Putting It All Together

Now let’s see how our enhanced functions work together to create a polished visualization:

line_chart(plotdf,
           x = "date", 
           y = "MA", 
           group_color = "country", 
           xlab = "Date", 
           ylab = "Moving Avg. (in '000)", 
           title = "Daily COVID19 Case Load", 
           subtitle = "Top 5 countries by volume") %>% 
  
  custom_theme(format_x_axis_as = "date", 
               format_y_axis_as = "number", 
               y_axis_scale = 0.001)

Applying the Custom Theme to Other Chart Types

The beauty of our custom_theme() function is that it can be applied to any ggplot2 object. Let’s create a bar chart to demonstrate this flexibility:

p <- plotdf %>%  
  mutate(month = format(date, "%m-%b")) %>% 
  ggplot(aes(x = month, y = MA, fill = country)) + 
  geom_col(position = "dodge") + 
  labs(title = "Monthly COVID19 Case load trend", 
       subtitle = "Top 5 countries", 
       x = "Month", 
       y = "Moving Average ('000)")

custom_theme(p, 
             palette = "Set2", 
             format_y_axis_as = "number", 
             y_axis_scale = 0.001)

Benefits of Custom Charting Functions

Creating custom charting functions with ggplot2 offers several advantages:

  1. Consistency: Ensures all charts in your reports or dashboards have a consistent look and feel.

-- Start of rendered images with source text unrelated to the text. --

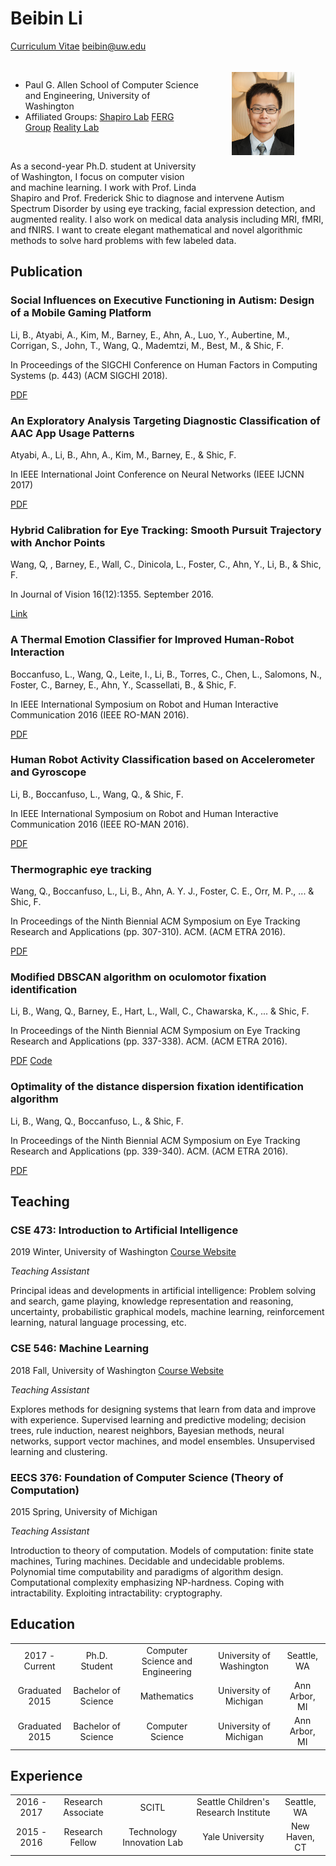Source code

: <link rel="stylesheet" href="uw.css">

<br> <br>

# Beibin Li

<img src="img/me.jpg" alt="drawing" width="100" align="right" HSPACE=50 VSPACE=50/>

[Curriculum Vitae](cv_beibinli.pdf)
beibin@uw.edu

<br>

- Paul G. Allen School of Computer Science and Engineering, University of Washington
- Affiliated Groups: 
[Shapiro Lab](https://nknuecht.github.io/ShapiroLab/)
[FERG Group](http://arl.cs.washington.edu/ferg/people.html) 
[Reality Lab](https://realitylab.uw.edu/) 

<br> 

As a second-year Ph.D. student at University of Washington, I focus on computer vision and machine learning. 
I work with Prof. Linda Shapiro and Prof. Frederick Shic to diagnose and intervene Autism Spectrum Disorder by using eye tracking, facial expression detection, and augmented reality. 
I also work on medical data analysis including MRI, fMRI, and fNIRS. I want to create elegant mathematical and novel algorithmic methods to solve hard problems with few labeled data.



## Publication


### Social Influences on Executive Functioning in Autism: Design of a Mobile Gaming Platform

Li, B., Atyabi, A., Kim, M., Barney, E., Ahn, A., Luo, Y., Aubertine, M., Corrigan, S., John, T., Wang, Q., Mademtzi, M., Best, M., & Shic, F.

In Proceedings of the SIGCHI Conference on Human Factors in Computing Systems (p. 443) (ACM SIGCHI 2018).

[PDF](docs/publications/EF_Game_2018.pdf) 


### An Exploratory Analysis Targeting Diagnostic Classification of AAC App Usage Patterns
 Atyabi, A., Li, B., Ahn, A., Kim, M., Barney, E., & Shic, F.

 In IEEE International Joint Conference on Neural Networks (IEEE IJCNN 2017)

[PDF](docs/publications/FreeSpeech_IJCNN.pdf) 

### Hybrid Calibration for Eye Tracking: Smooth Pursuit Trajectory with Anchor Points
Wang, Q, , Barney, E., Wall, C., Dinicola, L., Foster, C., Ahn, Y., Li, B., & Shic, F.

In Journal of Vision 16(12):1355. September 2016.

[Link](https://www.researchgate.net/publication/307895971_Hybrid_Calibration_for_Eye_Tracking_Smooth_Pursuit_Trajectory_with_Anchor_Points) 


### A Thermal Emotion Classifier for Improved Human-Robot Interaction
Boccanfuso, L., Wang, Q., Leite, I., Li, B., Torres, C., Chen, L., Salomons, N., Foster, C., Barney, E., Ahn, Y., Scassellati, B., & Shic, F.

In IEEE International Symposium on Robot and Human Interactive Communication 2016 (IEEE RO-MAN 2016).

[PDF](docs/publications/A_thermal_emotion_classifier_for_improved_human_robot_interaction.pdf) 

### Human Robot Activity Classification based on Accelerometer and Gyroscope
Li, B., Boccanfuso, L., Wang, Q., & Shic, F.

In IEEE International Symposium on Robot and Human Interactive Communication 2016 (IEEE RO-MAN 2016).

[PDF](docs/publications/Human_Robot_Activity_Classification_Based_on_Accelerometer_and_Gyroscope.pdf) 

### Thermographic eye tracking
Wang, Q., Boccanfuso, L., Li, B., Ahn, A. Y. J., Foster, C. E., Orr, M. P., ... & Shic, F.

In Proceedings of the Ninth Biennial ACM Symposium on Eye Tracking Research and Applications (pp. 307-310). ACM. (ACM ETRA 2016).

[PDF](docs/publications/thermo_eye_tracking.pdf) 


### Modified DBSCAN algorithm on oculomotor fixation identification
Li, B., Wang, Q., Barney, E., Hart, L., Wall, C., Chawarska, K., ... & Shic, F.

In Proceedings of the Ninth Biennial ACM Symposium on Eye Tracking Research and Applications (pp. 337-338). ACM. (ACM ETRA 2016).

[PDF](docs/publications/MDBSCAN.pdf) 
[Code](https://github.com/BeibinLi/MDBSCAN)

### Optimality of the distance dispersion fixation identification algorithm
Li, B., Wang, Q., Boccanfuso, L., & Shic, F.

In Proceedings of the Ninth Biennial ACM Symposium on Eye Tracking Research and Applications (pp. 339-340). ACM. (ACM ETRA 2016).

[PDF](docs/publications/optimal_IDD.pdf) 


## Teaching

### CSE 473: Introduction to Artificial Intelligence
2019 Winter,  University of Washington  [Course Website](https://courses.cs.washington.edu/courses/cse473/19wi/)

_Teaching Assistant_

Principal ideas and developments in artificial intelligence: Problem solving and search, game playing, knowledge representation and reasoning, uncertainty, probabilistic graphical models, machine learning, reinforcement learning, natural language processing, etc.




### CSE 546: Machine Learning
2018 Fall,  University of Washington  [Course Website](https://courses.cs.washington.edu/courses/cse546/18au/)


_Teaching Assistant_

Explores methods for designing systems that learn from data and improve with experience. Supervised learning and predictive modeling; decision trees, rule induction, nearest neighbors, Bayesian methods, neural networks, support vector machines, and model ensembles. Unsupervised learning and clustering.


### EECS 376: Foundation of Computer Science (Theory of Computation)

2015 Spring,  University of Michigan

_Teaching Assistant_

Introduction to theory of computation.  Models of computation: finite state machines, Turing machines.  Decidable and undecidable problems.  Polynomial time computability and paradigms of algorithm design.  Computational complexity emphasizing NP-hardness.  Coping with intractability.  Exploiting intractability:  cryptography.

## Education
| | | | | |
|:------------:|:----------------:|:-----------------:|:---------------------:|:--------:|
| 2017 - Current   | Ph.D. Student       |  Computer Science and Engineering | University of Washington  | Seattle, WA|
| Graduated 2015  | Bachelor of Science | Mathematics | University of Michigan | Ann Arbor, MI |
| Graduated 2015  | Bachelor of Science | Computer Science | University of Michigan | Ann Arbor, MI |


## Experience
| | | | | |
|:------------:|:----------------:|:-----------------:|:---------------------:|:--------:|
| 2016 - 2017 | Research Associate  | SCITL  | Seattle Children's Research Institute |  Seattle, WA|
| 2015 - 2016 | Research Fellow | Technology Innovation Lab | Yale University | New Haven, CT |

<br> <br>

  2. Efficiency: Reduces the amount of code you need to write for commonly used chart types.

  3. Maintainability: Makes it easier to update the style of all charts by modifying a single function.

  4. Simplicity: Abstracts away the complexity of ggplot2 for team members who may not be as familiar with the package.

When to Use Custom Functions vs. Direct ggplot2

It’s worth noting that building customized charting functions using ggplot2 is most useful when you need to create the same type of chart(s) repeatedly. When doing exploratory work, using ggplot2 directly is often easier and more flexible since you can build all kinds of charts (or layer different chart types) within the same pipeline.